### Exercise details
The copy has to match the records word for word and include no pictures.
== Supplied records ==
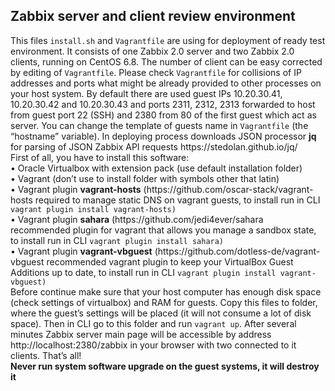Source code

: <body>
<h2>Zabbix server and client review environment</h2>
This files <code>install.sh</code> and <code>Vagrantfile</code> are using for deployment of ready test environment. It consists of one Zabbix 2.0 server and two Zabbix 2.0 clients, running on CentOS 6.8. The number of client can be easy corrected by editing of <code>Vagrantfile</code>. Please check <code>Vagrantfile</code> for collisions of IP addresses and ports what might be already provided to other processes on your host system. By default there are used guest IPs 10.20.30.41, 10.20.30.42 and 10.20.30.43 and ports 2311, 2312, 2313 forwarded to host from guest port 22 (SSH) and 2380 from 80 of the first guest which act as server. You can change the template of guests name in <code>Vagrantfile</code> (the “hostname” variable). In deploying process downloads JSON processor <b>jq</b> for parsing of JSON Zabbix API requests https://stedolan.github.io/jq/ <br>
First of all, you have to install this software: <br>
•	Oracle Virtualbox with extension pack (use default installation folder) <br>
•	Vagrant (don’t use to install folder with symbols other that latin) <br>
•	Vagrant plugin <b>vagrant-hosts</b> (https://github.com/oscar-stack/vagrant-hosts required to manage static DNS on vagrant guests, to install run in CLI <code>vagrant plugin install vagrant-hosts)</code> <br>
•	Vagrant plugin <b>sahara</b> (https://github.com/jedi4ever/sahara recommended plugin for vagrant that allows you manage a sandbox state, to install run in CLI <code>vagrant plugin install sahara)</code> <br>
•	Vagrant plugin <b>vagrant-vbguest</b> (https://github.com/dotless-de/vagrant-vbguest recommended vagrant plugin to keep your VirtualBox Guest Additions up to date, to install run in CLI <code>vagrant plugin install vagrant-vbguest)</code> <br>
Before continue make sure that your host computer has enough disk space (check settings of virtualbox) and RAM for guests. Copy this files to folder, where the guest’s settings will be placed (it will not consume a lot of disk space). Then in CLI go to this folder and run <code>vagrant up</code>. After several minutes Zabbix server main page will be accessible by address http://localhost:2380/zabbix in your browser with two connected to it clients. That’s all! <br>
<strong>Never run system software upgrade on the guest systems, it will destroy it</strong> <br>
</body>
===
### Result
Source code

: <body>
<h2>Zabbix server and client review environment</h2>
This files <code>install.sh</code> and <code>Vagrantfile</code> are using for deployment of ready test environment. It consists of one Zabbix 2.0 server and two Zabbix 2.0 clients, running on CentOS 6.8. The number of client can be easy corrected by editing of <code>Vagrantfile</code>. Please check <code>Vagrantfile</code> for collisions of IP addresses and ports what might be already provided to other processes on your host system. By default there are used guest IPs 10.20.30.41, 10.20.30.42 and 10.20.30.43 and ports 2311, 2312, 2313 forwarded to host from guest port 22 (SSH) and 2380 from 80 of the first guest which act as server. You can change the template of guests name in <code>Vagrantfile</code> (the “hostname” variable). In deploying process downloads JSON processor <b>jq</b> for parsing of JSON Zabbix API requests https://stedolan.github.io/jq/ <br>
First of all, you have to install this software: <br>
•	Oracle Virtualbox with extension pack (use default installation folder) <br>
•	Vagrant (don’t use to install folder with symbols other that latin) <br>
•	Vagrant plugin <b>vagrant-hosts</b> (https://github.com/oscar-stack/vagrant-hosts required to manage static DNS on vagrant guests, to install run in CLI <code>vagrant plugin install vagrant-hosts)</code> <br>
•	Vagrant plugin <b>sahara</b> (https://github.com/jedi4ever/sahara recommended plugin for vagrant that allows you manage a sandbox state, to install run in CLI <code>vagrant plugin install sahara)</code> <br>
•	Vagrant plugin <b>vagrant-vbguest</b> (https://github.com/dotless-de/vagrant-vbguest recommended vagrant plugin to keep your VirtualBox Guest Additions up to date, to install run in CLI <code>vagrant plugin install vagrant-vbguest)</code> <br>
Before continue make sure that your host computer has enough disk space (check settings of virtualbox) and RAM for guests. Copy this files to folder, where the guest’s settings will be placed (it will not consume a lot of disk space). Then in CLI go to this folder and run <code>vagrant up</code>. After several minutes Zabbix server main page will be accessible by address http://localhost:2380/zabbix in your browser with two connected to it clients. That’s all! <br>
<strong>Never run system software upgrade on the guest systems, it will destroy it</strong> <br>
</body>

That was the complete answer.